What does participation involve?

  • Anyone who lives locally and can deliver food scraps regularly from home is invited to participate preferable within walking distance of the sites.  
  • Once we reach capacity (40 households) at each hut, we will create a waiting list. Only registered and trained participants will receive code to access the huts. Other community members won’t be able to access the huts. 
  • We are designing the huts to be accessible to people with different levels of physical ability.
  • Once you've signed up, we will contact you so we can organise your kitchen caddy and some training on how to use the hut leading up to the trial in March 2017

Who looks after the hut and the compost?

The compost hut will be maintained by Council’s compost officer with assistance form the parks & streetscape team. Although the responsibility lies with Council if those using the compost hut follow simple steps given in the training session leading up to the trial the composting system will work well for everyone.

This is a Spanish model, will it work in Sydney?

Council staff has worked with Hernani Council, compost experts and architect to ensure that the huts are designed to work well in the local context. We are making some adjustments so the hut works well in our local climate.

What are the benefits to getting involved?

  • Composting is good for the environment and the community.
  • Contributing your food scraps will reduce your waste and your carbon footprint
  • You’ll be part of a community project
  • The compost you help make will be used to improve local soil structure and health and grow plants locally.
  • There will be less fuel used to take your food scraps to landfill in a truck.
  • Your food scraps will break down aerobically.
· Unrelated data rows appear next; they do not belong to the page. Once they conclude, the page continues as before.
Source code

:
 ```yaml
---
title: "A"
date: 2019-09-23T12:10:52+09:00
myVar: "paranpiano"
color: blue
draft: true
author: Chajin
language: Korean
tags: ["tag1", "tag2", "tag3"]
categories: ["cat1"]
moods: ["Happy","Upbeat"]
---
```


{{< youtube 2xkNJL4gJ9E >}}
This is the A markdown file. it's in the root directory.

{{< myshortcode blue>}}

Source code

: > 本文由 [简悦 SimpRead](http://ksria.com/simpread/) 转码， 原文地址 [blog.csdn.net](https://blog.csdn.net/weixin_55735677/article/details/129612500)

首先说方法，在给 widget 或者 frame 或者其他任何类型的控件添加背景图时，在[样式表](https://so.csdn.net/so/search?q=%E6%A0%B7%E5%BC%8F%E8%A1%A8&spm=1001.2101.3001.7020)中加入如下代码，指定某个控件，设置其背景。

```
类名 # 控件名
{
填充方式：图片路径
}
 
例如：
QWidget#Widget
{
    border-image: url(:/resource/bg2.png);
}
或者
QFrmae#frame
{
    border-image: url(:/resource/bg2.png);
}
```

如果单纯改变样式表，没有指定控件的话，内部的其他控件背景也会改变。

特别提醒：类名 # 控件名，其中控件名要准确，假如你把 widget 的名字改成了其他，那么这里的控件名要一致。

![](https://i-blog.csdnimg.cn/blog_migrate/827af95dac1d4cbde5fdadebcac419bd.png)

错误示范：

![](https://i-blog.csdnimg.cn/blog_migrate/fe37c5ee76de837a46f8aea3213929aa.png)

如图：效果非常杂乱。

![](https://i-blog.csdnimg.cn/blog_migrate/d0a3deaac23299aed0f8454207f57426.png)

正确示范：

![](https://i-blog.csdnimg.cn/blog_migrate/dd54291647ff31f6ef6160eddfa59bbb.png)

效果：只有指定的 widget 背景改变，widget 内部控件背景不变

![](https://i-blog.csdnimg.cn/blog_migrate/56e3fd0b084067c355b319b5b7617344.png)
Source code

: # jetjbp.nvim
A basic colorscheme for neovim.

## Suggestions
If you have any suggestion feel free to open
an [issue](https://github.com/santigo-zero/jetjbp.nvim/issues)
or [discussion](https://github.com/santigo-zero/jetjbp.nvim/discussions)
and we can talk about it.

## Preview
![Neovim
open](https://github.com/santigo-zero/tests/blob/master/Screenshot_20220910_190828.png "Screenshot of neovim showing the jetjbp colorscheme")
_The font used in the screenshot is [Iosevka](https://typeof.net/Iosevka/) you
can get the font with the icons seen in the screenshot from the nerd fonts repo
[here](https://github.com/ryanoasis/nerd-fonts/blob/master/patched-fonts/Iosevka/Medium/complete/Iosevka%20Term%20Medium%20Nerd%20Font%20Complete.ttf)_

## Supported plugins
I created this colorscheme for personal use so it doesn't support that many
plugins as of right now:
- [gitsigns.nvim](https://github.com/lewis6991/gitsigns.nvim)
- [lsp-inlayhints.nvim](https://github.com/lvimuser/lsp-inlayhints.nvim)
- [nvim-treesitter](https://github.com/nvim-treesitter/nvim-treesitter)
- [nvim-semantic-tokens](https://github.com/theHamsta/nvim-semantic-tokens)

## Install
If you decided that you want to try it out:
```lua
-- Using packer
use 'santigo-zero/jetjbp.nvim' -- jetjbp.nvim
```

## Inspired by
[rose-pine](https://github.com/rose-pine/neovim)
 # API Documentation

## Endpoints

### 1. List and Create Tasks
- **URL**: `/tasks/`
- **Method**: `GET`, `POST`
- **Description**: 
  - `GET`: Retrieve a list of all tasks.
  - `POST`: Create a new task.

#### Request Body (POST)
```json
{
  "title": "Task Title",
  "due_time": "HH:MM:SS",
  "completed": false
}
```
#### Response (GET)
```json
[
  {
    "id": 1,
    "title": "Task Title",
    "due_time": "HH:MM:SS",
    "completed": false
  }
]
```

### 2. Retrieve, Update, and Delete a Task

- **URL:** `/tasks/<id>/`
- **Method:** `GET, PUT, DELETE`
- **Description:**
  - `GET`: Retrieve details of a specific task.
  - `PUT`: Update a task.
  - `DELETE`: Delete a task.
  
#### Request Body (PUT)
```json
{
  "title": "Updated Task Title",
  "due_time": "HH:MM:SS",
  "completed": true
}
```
This means they will release less methane, a harmful greenhouse gas.
  • You might enjoy using compost you’ve helped make to grow plants at home.

How will Council deal with the possibility of pests or smells at the site?

  • This is a closed system, designed to be rat and cockroach proof, so they cannot enter the hut, and designed not to smell
  • Covering the food scraps with leaves and mixing the compost regularly will help deter interested creatures
  • They are less likely to be interested in disturbed areas and the compost will be mixed up regularly.
  • Council has not had any reports of rat or cockroaches problems at the 75 collective composting systems we support in local unit blocks. 
  • Focusing on fresh fruit and veggie scraps and keeping meat, dairy products and eggs out of the compost are other key ways we will deter pests
  • Well maintained compost systems should have an earthy smell. Sometimes they have a slight foody, fermenting odour whilst being aerated, but would not smell rotten.
  • The huts will be regularly checked on by staff. Council will address any problems or vandalism and deal with the issue as soon as possible.

Can I empty my Bokashi into the compost?

No. Bokashi is a fermentation process which is different from composting.  

How much compost will be made and how will it be used?

  • When the compost hut is working at full capacity and at its most efficient, it can make up to 800L every six weeks-that’s 32 bags standard bags of compost.
  • During the trial we will be building the compost up, so finished compost should be available for local use within 3 months (by June). 
  • The compost will be offered to participating households, local community gardens and used on our parks and verge gardens. Some of the compost will also be used to grow some food plants at each hut site.